Monitoring and alerting - alphagov/notifications-manuals GitHub Wiki

Alerting

We use the following alerting systems:

Monitoring

We run a Grafana instance to visualise our metrics: https://grafana.notify.tools/.

We have various dashboards for monitoring application system health, individual applications and other services (such as Redis & PostgreSQL).

Our Prometheus and Grafana deployment runs on AWS ECS using AWS's managed prometheus in a dedicated monitoring account (notify-monitoring) which all other accounts forward metrics to.

We use a local prometheus in each ecs cluster for endpoint discovery. These prometheus's forward metrics to a central aws managed prometheus instance in the monitoring account. We do not query these prometheus servers directly.

Metrics Data Sources

Data Source: AWS CloudWatch

We also export some metrics to AWS Cloudwatch. These can be viewed directly in Cloudwatch, or via Grafana.

Data Source: Prometheus

We host our own AWS Managed Prometheus instance running on the notify monitoring account. Unfortunately with the aws managed service you don't get the normal prometheus UI, so we only use Grafana to visualise the data.

Stateful Services Monitoring

Database level metrics provided by the aws cloudwatch

Database metrics are collected by aws and stored in cloudwatch. You can query these metrics from the aws console or from grafana.

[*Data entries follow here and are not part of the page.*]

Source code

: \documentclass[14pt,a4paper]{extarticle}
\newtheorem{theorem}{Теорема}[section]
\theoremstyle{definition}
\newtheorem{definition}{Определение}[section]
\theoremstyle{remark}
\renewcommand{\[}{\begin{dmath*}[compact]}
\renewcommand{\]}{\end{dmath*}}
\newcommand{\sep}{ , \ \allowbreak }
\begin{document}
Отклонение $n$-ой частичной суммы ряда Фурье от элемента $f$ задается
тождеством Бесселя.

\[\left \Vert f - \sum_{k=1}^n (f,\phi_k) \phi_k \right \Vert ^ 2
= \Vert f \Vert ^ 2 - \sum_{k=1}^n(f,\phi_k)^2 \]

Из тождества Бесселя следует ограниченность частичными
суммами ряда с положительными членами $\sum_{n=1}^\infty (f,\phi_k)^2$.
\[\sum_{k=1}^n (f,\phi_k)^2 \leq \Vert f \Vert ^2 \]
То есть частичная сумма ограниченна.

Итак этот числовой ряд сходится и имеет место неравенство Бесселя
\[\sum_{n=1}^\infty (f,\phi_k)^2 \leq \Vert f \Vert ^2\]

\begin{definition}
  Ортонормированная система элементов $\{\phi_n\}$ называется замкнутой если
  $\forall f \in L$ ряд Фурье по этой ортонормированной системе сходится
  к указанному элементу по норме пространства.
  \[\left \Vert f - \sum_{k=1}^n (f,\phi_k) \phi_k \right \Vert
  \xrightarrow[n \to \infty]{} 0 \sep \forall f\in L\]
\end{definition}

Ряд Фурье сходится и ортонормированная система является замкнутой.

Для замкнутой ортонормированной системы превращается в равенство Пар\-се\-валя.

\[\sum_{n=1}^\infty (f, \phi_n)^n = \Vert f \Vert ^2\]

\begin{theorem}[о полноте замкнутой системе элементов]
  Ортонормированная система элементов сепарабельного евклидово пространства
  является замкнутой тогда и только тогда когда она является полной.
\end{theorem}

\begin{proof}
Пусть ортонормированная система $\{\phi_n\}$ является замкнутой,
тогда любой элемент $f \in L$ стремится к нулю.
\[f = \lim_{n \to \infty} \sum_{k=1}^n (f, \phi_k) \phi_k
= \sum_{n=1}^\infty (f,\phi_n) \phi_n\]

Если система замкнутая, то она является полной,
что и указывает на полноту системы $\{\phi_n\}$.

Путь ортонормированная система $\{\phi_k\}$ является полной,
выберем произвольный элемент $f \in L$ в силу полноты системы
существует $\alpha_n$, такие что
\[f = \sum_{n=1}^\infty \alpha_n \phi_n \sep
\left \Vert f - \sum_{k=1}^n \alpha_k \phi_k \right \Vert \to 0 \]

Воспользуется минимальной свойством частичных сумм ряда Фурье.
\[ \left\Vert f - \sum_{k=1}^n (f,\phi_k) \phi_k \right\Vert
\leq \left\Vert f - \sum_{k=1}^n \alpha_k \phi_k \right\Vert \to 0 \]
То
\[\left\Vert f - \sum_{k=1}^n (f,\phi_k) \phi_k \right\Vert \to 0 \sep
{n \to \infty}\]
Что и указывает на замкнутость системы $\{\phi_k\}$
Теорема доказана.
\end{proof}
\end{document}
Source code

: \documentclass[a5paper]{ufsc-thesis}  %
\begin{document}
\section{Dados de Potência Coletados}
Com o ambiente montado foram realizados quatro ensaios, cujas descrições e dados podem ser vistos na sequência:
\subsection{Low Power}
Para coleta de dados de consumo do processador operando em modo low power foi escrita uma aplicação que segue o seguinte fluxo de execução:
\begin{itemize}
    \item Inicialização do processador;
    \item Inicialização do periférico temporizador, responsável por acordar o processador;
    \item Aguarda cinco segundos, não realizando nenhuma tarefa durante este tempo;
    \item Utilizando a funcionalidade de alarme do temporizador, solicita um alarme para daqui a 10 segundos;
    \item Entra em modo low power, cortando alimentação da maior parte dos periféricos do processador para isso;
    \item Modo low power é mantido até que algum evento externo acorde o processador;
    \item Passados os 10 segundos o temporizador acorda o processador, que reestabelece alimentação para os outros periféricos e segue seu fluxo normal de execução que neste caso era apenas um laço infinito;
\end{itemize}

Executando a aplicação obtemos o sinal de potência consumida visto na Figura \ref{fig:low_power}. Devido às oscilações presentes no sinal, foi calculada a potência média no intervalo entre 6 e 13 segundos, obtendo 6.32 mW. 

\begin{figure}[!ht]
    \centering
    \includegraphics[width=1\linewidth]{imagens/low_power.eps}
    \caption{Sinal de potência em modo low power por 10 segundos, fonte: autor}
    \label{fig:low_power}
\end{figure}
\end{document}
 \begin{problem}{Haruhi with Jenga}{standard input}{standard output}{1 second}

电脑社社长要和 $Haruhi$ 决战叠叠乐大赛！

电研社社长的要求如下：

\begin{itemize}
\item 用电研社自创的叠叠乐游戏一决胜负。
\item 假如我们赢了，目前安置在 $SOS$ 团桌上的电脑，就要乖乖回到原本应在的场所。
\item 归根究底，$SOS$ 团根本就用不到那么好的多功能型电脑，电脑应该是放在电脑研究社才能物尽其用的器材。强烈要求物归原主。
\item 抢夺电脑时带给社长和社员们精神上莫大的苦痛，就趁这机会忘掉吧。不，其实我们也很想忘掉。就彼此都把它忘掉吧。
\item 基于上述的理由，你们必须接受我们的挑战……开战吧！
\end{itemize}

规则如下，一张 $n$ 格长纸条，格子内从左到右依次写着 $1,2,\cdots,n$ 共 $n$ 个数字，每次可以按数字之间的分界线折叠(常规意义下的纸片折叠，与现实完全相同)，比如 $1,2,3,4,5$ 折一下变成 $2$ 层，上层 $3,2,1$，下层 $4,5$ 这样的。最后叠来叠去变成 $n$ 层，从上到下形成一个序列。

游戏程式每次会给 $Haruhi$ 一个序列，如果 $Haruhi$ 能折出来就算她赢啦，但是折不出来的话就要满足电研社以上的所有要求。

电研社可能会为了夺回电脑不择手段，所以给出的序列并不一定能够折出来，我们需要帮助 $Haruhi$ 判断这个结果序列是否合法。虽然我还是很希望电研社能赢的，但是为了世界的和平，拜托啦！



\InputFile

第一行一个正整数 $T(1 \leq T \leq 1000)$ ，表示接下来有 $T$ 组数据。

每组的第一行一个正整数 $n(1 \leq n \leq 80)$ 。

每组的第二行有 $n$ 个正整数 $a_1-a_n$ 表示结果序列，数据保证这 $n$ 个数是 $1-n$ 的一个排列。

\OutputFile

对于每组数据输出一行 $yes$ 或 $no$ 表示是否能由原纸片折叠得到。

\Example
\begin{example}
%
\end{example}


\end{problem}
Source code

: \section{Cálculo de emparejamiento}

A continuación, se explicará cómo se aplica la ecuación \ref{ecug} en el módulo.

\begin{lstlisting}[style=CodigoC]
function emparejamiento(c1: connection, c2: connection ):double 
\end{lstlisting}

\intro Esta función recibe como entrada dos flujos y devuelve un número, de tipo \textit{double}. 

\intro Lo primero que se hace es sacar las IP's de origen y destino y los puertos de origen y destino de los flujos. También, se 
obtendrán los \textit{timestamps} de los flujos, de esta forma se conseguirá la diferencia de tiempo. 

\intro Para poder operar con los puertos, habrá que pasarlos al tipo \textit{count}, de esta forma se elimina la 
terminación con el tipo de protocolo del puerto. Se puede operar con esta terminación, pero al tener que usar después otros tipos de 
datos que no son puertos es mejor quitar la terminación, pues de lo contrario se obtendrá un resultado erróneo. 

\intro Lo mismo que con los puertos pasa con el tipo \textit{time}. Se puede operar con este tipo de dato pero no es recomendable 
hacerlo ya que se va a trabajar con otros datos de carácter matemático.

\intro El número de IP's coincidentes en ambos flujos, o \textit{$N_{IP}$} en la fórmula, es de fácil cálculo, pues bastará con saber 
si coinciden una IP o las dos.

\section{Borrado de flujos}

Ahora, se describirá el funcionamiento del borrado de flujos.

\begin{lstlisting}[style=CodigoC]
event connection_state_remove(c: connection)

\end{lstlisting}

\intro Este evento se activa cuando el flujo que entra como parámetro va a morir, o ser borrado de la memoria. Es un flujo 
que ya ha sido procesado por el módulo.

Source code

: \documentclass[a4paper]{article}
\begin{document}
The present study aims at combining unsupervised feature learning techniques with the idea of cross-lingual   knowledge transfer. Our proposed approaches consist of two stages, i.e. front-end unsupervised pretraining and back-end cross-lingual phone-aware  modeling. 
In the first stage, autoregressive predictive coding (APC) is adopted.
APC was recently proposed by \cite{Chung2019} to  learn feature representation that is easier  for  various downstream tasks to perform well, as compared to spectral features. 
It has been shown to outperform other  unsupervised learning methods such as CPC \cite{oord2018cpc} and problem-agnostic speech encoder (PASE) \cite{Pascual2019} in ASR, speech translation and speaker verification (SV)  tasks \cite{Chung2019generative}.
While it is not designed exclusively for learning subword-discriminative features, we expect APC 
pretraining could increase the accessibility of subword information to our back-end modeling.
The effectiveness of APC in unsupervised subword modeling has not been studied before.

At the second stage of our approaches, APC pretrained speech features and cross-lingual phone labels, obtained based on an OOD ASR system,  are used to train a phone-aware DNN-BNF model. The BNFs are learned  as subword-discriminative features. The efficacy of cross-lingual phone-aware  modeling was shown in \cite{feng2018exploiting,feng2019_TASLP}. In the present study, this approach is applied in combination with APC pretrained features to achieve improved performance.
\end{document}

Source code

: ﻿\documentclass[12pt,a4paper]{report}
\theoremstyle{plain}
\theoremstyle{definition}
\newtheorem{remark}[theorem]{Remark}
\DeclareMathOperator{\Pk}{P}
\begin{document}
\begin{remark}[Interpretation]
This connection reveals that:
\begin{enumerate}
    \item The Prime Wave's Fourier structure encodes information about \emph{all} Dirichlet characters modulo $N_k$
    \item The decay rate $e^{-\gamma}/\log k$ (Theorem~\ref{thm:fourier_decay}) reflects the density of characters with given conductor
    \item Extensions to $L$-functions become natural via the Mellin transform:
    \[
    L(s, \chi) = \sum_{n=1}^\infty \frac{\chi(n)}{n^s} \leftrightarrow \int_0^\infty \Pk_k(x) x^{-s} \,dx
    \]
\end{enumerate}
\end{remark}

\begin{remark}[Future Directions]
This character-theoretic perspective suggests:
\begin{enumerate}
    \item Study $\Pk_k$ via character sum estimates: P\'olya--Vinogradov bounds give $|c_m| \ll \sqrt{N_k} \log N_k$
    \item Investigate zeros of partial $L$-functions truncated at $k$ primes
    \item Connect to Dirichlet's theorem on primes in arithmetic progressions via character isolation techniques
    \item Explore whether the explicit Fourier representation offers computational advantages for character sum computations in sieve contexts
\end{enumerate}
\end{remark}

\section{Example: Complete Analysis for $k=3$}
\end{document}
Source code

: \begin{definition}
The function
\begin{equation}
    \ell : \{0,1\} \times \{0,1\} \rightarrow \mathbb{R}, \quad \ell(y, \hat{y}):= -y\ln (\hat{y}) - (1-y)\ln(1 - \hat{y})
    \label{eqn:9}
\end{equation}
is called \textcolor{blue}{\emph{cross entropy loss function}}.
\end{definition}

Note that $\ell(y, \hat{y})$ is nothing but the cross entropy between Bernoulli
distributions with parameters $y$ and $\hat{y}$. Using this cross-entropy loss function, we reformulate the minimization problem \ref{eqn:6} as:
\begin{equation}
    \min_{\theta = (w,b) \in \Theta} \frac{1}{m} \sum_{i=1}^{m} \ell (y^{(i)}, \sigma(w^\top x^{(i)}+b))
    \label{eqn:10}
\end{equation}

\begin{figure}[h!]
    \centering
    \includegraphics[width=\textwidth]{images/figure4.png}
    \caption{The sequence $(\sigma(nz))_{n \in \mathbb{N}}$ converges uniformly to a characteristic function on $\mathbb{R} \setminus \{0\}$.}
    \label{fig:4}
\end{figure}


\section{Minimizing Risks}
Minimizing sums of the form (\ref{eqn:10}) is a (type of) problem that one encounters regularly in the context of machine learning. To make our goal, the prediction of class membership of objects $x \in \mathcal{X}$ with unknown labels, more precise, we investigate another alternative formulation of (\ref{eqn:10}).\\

Redis metrics provided by AWS Elasticache

We use the Redis backing service provided by AWS Elasticache. Metrics for this service are provided by AWS Cloudwatch

Application Monitoring

Application metrics are available from prometheus and cloudwatch.

Metric collection

The diagram below shows how we collect metrics to our central AWS managed Prometheus instance:

log collection

Notes:

  • A task (web or worker) is a single instance of an application and runs multiple containers (think kubernetes pod). For example; api-web could be running 30 tasks each having 3 containers.
  • We run more than one prometheus in each environment. The AWS managed Prometheus deduplicates the metrics and stores them.
  • We have a different worker and web setup because the workers don't have a listening http port. As such we use a statsd-exporter to collect and expose the metrics.
  • As of the time of the writing I don't believe any of the apps are pushing otlp information to the otel sidecar. This is something we could look into in the future.

ECS Prometheus Task Discovery

We use the prometheus-sdconfig-reloader to dynamically add services and tasks to be scraped by prometheus.

The prometheus-sdconfig-reloader is deployed as a sidecar to the prometheus container in the ecs task definition. It uses the aws sdk to generate a prometheus scrape config file. This config file is then written to a shared volume that the prometheus container reads from.

Unfortunately the prometheus-sdconfig-reloader truncates the ecs-services.json file before writing to it. This can trigger a prometheus load of an empty file. As such we have another sidecar to mv the ecs-services.json file to a ecs-services-real.json file that prometheus reads.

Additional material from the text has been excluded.